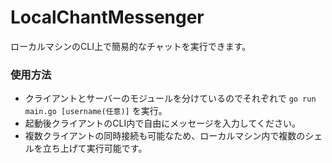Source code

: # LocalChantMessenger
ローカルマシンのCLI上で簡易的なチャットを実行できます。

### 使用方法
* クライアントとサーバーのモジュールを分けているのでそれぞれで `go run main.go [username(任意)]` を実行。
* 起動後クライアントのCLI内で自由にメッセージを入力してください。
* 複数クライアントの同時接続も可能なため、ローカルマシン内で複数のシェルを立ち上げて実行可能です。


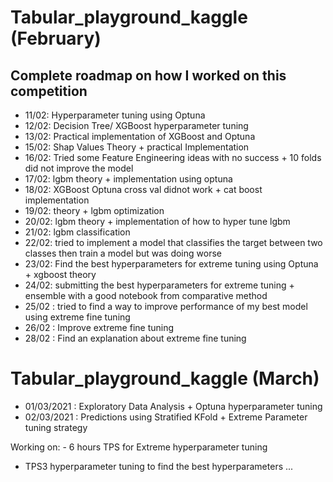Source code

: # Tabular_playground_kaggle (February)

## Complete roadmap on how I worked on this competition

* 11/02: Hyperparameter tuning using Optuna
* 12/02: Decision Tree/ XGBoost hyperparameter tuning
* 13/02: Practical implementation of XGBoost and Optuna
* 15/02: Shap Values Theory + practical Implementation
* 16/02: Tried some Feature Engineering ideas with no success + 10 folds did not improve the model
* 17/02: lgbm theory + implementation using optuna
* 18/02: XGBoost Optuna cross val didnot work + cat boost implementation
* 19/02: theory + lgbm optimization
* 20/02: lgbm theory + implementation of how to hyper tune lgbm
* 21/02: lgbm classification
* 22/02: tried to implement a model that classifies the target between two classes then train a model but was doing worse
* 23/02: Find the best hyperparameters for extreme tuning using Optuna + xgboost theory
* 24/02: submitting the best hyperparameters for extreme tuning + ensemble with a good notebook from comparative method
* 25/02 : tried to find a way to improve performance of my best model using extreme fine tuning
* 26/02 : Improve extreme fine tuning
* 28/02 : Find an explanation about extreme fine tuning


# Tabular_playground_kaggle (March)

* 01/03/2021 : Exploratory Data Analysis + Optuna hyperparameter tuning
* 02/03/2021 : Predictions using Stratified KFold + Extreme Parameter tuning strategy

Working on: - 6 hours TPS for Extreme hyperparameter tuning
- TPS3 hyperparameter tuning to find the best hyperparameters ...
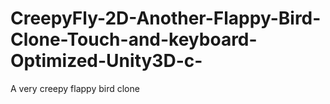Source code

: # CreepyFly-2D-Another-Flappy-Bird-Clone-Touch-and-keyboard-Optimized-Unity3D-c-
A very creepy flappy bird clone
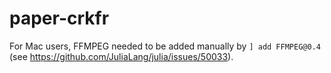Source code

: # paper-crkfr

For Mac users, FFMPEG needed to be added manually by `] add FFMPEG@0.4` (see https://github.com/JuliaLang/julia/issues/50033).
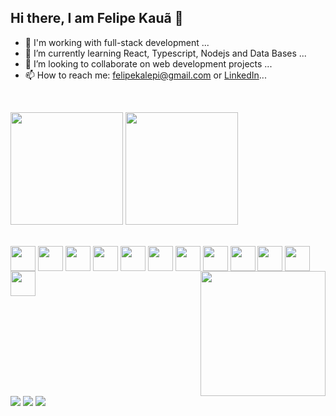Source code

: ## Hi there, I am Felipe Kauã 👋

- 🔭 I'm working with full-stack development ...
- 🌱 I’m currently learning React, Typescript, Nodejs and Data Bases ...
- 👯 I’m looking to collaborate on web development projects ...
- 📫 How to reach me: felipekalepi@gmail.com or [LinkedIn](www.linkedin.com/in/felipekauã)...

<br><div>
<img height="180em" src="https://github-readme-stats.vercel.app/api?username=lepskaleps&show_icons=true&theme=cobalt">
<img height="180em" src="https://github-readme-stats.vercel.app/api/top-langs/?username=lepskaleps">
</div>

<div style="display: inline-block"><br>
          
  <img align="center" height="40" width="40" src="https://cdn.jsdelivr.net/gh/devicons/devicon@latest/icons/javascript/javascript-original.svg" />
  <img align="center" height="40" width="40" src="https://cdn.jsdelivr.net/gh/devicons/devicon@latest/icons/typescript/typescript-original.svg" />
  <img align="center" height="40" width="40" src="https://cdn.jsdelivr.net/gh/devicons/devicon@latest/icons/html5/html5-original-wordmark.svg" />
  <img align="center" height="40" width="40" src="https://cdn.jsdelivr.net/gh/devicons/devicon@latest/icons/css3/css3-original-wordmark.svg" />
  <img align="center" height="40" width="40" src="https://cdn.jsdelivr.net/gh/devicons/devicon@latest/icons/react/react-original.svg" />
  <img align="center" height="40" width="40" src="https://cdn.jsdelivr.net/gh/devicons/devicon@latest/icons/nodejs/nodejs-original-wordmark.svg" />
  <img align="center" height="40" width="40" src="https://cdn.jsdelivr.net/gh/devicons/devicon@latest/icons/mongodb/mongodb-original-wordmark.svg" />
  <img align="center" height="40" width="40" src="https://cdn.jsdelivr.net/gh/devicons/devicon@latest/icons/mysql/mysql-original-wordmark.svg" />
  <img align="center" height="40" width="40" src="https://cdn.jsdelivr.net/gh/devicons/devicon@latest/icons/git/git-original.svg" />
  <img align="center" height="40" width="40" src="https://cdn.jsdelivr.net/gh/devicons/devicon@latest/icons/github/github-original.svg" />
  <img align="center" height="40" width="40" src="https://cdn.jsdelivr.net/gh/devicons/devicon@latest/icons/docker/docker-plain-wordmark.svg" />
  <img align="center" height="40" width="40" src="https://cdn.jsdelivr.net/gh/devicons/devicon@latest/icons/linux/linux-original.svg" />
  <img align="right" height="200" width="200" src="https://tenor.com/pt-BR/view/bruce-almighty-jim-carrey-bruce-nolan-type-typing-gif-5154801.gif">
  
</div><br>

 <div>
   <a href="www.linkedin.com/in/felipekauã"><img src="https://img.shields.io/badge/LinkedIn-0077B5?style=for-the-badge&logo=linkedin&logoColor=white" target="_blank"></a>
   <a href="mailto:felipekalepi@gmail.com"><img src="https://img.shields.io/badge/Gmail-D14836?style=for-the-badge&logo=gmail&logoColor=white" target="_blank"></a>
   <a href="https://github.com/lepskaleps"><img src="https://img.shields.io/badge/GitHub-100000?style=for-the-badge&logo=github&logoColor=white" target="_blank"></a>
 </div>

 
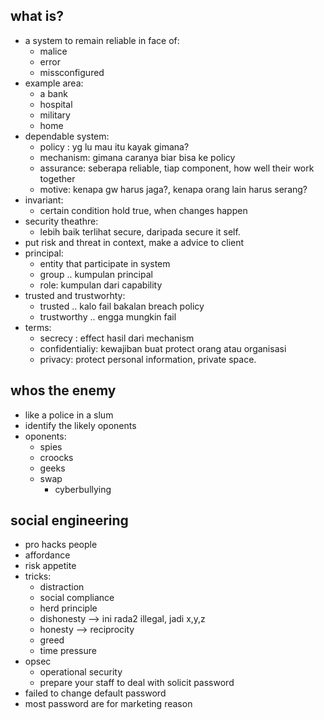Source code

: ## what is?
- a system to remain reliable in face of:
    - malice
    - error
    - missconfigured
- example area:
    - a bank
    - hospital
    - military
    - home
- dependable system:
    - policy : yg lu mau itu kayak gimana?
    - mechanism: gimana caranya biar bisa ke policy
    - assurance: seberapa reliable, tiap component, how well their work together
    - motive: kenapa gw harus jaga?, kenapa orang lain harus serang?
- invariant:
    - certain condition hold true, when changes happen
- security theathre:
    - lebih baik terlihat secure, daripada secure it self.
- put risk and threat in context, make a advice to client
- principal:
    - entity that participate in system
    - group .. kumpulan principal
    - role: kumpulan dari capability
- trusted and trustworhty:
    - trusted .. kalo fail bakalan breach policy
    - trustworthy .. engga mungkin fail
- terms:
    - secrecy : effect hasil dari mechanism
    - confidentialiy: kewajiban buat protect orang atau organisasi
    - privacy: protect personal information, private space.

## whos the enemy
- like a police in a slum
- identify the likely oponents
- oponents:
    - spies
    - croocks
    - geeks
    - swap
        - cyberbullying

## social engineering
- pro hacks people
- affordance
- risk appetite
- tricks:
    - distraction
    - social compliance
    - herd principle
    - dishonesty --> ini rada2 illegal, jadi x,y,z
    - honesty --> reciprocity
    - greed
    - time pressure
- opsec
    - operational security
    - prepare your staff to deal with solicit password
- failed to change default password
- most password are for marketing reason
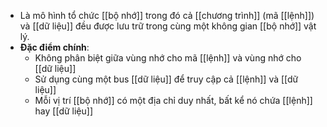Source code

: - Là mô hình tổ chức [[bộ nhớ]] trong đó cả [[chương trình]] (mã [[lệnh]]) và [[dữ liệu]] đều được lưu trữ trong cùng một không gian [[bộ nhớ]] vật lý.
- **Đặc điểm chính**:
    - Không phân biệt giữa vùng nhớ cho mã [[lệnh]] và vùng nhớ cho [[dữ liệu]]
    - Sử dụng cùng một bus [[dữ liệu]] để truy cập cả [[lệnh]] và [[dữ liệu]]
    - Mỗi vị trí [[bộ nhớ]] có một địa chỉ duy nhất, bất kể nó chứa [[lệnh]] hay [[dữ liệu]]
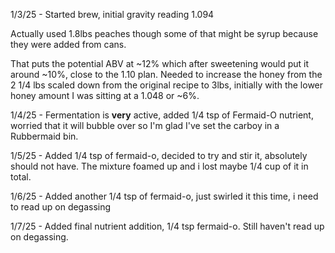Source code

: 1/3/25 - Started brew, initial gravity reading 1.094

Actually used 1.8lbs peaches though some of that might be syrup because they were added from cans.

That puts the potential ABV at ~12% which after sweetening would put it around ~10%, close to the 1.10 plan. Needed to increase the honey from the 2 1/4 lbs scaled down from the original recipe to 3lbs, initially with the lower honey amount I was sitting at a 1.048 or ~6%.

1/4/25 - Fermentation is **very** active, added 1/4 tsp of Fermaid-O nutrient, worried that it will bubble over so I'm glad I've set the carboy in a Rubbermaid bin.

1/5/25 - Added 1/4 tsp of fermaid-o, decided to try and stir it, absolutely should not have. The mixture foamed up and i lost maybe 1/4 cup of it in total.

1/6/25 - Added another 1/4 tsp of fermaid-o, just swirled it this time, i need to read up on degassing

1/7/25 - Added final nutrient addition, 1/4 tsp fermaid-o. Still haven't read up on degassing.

——

### Problem statement
What lines of the material above contain "href"? Return each of them.

### Problem solution
   <a href="www.linkedin.com/in/felipekauã"><img src="https://img.shields.io/badge/LinkedIn-0077B5?style=for-the-badge&logo=linkedin&logoColor=white" target="_blank"></a>
   <a href="mailto:felipekalepi@gmail.com"><img src="https://img.shields.io/badge/Gmail-D14836?style=for-the-badge&logo=gmail&logoColor=white" target="_blank"></a>
   <a href="https://github.com/lepskaleps"><img src="https://img.shields.io/badge/GitHub-100000?style=for-the-badge&logo=github&logoColor=white" target="_blank"></a>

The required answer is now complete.